Из описания нашего путешествия вы можете сделать вывод, сколь непростой была задача. Ей-богу, если вы попросите составить меня список мест, которые я считаю наиболее неподходящими для обтяпывания в тишине и покое запретных амурных делишек, я без колебаний поставлю идущий по прерии караван фургонов на почетное второе место. Слоновья гауда[69] во время охоты на тигров – та еще штуковина, центральные подмостки во время любительского театрального представления тоже не сахар – уж в Глостершире по крайней мере; зато вы удивитесь, узнав, какие вещи можно творить внутри бутафорской лошади для пантомимы! Но это все не то. Что потрясло меня до глубины души, так это спасательная шлюпка после кораблекрушения, это да! Но и караван фургонов тоже не слабо. Впрочем, если тебе доводилось творить дела в самый разгар битвы с охотниками за головами на Борнео, как это случилось со мной, приучаешься верить в свою счастливую звезду и упорно стремиться к победе.

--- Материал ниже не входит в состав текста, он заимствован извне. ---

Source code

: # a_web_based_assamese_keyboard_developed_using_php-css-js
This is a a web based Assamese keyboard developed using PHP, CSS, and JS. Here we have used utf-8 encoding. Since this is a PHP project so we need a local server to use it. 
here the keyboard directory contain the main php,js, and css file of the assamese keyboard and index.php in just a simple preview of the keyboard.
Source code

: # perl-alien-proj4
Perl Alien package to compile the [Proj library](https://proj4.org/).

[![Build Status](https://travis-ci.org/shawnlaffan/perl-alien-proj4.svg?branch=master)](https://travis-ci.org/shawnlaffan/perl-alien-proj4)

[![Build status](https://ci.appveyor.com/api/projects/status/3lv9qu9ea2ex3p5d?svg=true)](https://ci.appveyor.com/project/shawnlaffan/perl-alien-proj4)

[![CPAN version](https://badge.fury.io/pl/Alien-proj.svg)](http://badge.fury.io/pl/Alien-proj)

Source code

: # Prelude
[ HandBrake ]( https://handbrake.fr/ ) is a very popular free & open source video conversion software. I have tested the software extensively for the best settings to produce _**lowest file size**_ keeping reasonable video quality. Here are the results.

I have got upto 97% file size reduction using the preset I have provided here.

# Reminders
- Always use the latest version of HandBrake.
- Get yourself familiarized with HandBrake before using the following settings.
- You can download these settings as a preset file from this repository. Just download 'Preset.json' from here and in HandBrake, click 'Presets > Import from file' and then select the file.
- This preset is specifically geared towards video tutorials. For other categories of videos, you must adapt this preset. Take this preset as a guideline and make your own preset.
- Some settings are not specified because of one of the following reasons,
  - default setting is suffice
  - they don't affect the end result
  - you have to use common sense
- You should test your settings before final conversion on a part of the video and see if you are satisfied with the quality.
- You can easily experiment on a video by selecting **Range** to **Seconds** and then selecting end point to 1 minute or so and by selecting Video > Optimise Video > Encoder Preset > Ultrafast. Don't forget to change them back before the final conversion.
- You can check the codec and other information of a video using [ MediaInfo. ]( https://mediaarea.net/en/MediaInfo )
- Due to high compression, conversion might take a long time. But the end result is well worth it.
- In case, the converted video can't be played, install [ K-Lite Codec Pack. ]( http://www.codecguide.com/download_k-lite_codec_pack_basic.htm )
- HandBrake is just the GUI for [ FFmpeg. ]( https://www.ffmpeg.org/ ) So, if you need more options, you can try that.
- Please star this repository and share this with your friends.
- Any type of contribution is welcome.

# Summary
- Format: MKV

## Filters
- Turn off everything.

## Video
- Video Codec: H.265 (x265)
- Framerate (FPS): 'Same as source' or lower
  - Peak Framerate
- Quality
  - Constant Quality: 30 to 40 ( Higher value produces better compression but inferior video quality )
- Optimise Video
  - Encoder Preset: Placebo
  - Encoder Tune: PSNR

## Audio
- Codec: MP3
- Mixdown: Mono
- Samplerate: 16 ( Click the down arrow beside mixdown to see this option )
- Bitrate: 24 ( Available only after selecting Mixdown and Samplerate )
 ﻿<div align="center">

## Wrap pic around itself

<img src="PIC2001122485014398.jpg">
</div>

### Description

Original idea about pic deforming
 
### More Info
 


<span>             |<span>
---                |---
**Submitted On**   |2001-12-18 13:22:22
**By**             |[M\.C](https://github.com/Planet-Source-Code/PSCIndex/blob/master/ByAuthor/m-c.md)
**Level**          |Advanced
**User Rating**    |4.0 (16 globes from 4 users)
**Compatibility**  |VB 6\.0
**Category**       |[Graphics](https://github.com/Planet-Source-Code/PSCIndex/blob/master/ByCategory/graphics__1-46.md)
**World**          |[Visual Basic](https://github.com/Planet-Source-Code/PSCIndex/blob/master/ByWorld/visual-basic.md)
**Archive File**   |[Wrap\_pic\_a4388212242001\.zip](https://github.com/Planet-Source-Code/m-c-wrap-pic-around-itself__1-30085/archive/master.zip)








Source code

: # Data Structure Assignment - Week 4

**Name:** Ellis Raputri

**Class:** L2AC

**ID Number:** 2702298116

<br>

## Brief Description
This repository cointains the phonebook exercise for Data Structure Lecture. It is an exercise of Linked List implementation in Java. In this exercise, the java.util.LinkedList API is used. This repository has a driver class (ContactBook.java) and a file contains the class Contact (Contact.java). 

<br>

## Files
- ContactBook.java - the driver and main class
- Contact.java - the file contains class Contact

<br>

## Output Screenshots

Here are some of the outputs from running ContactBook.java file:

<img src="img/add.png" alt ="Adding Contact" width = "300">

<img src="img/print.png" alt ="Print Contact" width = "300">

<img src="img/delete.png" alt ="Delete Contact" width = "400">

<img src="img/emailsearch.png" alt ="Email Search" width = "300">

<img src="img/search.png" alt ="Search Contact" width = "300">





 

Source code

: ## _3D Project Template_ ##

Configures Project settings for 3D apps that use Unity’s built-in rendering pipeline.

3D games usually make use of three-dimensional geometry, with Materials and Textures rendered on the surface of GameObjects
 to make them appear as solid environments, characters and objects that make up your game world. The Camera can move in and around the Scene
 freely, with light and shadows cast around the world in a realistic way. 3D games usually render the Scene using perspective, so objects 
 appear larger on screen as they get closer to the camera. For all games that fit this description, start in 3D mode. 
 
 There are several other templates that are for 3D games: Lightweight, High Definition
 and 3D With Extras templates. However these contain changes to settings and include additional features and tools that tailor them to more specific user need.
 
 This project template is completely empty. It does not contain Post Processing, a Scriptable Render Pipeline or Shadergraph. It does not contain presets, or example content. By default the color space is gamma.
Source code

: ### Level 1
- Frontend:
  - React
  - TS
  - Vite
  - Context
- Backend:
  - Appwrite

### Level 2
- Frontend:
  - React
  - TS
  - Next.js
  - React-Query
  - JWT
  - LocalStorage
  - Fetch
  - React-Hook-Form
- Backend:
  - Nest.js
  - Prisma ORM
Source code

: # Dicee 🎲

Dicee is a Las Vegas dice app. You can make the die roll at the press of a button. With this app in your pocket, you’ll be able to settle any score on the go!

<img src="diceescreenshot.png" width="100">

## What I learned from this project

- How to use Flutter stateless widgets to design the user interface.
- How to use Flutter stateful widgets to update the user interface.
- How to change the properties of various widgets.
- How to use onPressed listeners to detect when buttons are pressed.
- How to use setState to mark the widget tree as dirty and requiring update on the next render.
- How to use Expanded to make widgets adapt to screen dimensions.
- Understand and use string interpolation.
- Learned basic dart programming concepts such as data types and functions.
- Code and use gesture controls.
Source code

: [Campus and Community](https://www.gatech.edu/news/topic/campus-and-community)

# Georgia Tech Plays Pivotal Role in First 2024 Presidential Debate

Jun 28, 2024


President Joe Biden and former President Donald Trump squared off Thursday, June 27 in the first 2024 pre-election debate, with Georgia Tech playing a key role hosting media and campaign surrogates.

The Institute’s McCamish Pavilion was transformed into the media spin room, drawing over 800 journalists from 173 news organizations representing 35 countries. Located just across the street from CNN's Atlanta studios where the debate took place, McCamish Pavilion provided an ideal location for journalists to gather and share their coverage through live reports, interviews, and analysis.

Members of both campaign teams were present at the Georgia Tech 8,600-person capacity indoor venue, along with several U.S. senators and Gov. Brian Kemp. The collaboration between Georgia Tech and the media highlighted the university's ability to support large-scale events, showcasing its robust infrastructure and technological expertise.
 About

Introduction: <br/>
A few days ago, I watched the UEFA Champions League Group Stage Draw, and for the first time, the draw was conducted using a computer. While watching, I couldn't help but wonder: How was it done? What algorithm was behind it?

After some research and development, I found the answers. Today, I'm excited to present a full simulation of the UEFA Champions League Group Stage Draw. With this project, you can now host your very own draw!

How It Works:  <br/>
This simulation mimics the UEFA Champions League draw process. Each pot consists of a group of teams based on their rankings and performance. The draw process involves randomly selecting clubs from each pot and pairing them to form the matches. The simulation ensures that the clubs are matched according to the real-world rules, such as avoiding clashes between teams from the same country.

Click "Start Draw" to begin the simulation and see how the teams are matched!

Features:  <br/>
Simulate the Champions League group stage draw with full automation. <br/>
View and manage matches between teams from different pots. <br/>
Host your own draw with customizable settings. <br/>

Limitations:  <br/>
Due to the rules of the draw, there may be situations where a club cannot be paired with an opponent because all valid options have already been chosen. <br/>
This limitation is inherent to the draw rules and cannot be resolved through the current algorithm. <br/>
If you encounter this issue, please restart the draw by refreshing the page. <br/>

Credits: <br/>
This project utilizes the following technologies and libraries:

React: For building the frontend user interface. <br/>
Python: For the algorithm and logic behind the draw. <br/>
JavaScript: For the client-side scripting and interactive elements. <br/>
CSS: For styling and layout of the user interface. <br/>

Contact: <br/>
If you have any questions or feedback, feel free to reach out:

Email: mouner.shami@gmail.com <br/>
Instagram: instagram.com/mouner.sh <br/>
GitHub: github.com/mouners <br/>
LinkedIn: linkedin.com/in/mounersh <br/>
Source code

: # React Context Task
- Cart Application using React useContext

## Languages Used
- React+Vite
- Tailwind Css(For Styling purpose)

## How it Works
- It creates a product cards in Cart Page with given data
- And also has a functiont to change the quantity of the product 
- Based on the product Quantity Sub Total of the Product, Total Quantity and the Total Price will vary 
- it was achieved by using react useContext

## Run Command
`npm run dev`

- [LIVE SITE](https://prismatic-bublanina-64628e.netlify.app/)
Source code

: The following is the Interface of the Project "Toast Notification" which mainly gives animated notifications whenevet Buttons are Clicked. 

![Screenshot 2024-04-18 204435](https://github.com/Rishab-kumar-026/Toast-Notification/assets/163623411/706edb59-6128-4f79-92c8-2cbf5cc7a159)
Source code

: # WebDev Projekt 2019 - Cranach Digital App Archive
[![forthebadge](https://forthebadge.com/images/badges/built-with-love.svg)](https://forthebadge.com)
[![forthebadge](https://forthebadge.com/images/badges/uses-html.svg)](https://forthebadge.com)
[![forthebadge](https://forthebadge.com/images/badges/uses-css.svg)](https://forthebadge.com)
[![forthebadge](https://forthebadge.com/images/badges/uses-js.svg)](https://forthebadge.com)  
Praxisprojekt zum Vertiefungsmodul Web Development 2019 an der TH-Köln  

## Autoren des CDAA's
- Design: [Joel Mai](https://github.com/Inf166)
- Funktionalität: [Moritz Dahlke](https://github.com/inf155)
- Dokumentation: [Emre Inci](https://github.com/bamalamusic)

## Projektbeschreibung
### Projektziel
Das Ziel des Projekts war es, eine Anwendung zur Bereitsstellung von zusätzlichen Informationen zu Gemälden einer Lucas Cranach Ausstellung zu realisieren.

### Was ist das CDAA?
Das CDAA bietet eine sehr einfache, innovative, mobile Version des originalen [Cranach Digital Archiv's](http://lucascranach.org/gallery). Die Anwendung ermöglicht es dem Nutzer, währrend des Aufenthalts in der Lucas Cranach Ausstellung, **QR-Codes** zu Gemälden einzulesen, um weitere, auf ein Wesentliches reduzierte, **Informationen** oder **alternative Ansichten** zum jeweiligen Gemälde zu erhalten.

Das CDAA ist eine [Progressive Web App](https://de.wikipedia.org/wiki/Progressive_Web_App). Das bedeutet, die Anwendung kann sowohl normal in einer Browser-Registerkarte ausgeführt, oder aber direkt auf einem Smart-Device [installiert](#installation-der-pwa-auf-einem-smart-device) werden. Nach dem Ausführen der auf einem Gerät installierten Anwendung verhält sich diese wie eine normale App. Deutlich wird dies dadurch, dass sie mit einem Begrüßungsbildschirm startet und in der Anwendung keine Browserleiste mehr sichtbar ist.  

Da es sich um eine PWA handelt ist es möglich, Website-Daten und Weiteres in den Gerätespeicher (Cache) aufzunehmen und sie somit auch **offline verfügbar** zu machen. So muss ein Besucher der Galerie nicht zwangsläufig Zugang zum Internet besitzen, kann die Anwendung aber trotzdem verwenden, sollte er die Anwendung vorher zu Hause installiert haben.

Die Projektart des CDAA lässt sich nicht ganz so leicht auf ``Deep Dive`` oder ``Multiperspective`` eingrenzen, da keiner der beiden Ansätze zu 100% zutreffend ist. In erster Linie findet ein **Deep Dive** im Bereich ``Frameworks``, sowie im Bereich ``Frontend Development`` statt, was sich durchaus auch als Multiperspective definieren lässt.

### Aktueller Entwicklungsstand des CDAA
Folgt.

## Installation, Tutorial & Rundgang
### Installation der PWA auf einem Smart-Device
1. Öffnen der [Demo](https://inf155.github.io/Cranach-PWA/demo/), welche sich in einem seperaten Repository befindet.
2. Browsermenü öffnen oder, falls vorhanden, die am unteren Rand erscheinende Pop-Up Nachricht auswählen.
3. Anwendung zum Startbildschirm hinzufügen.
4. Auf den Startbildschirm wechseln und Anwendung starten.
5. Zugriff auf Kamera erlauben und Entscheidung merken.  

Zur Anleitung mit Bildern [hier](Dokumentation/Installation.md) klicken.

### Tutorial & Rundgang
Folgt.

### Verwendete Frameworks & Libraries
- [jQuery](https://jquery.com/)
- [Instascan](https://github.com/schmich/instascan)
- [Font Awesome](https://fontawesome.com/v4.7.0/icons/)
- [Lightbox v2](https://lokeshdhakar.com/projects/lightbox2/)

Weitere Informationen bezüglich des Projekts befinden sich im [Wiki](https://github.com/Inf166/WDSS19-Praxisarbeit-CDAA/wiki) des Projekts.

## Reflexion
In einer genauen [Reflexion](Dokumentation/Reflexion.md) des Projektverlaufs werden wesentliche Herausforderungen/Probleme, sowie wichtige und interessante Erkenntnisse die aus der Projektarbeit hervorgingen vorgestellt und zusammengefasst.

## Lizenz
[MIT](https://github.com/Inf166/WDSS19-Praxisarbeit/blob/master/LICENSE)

Первый шанс выпал мне по чистому везению, где-то между Рощей Совета и Малым Арканзасом. Мы, как обычно, расположились лагерем на ночь, я отошел прогуляться и покурить. И кого же встречаю в сумерках? Афродиту, бредущую по лугу, напевая, как водится, что-то себе под нос. Это была та самая рослая, черная как вороново крыло негритянка, заметившая меня тогда в Новом Орлеане. Мне еще подумалось тогда, что она из тех, которые испытывают удовольствие от своего ремесла, и оказался прав. Что завело ее так далеко от фургонов, да еще без надзора сестриц по несчастью, мне было безразлично: зачем смотреть в зубы дареному коню, или, точнее, кобылке.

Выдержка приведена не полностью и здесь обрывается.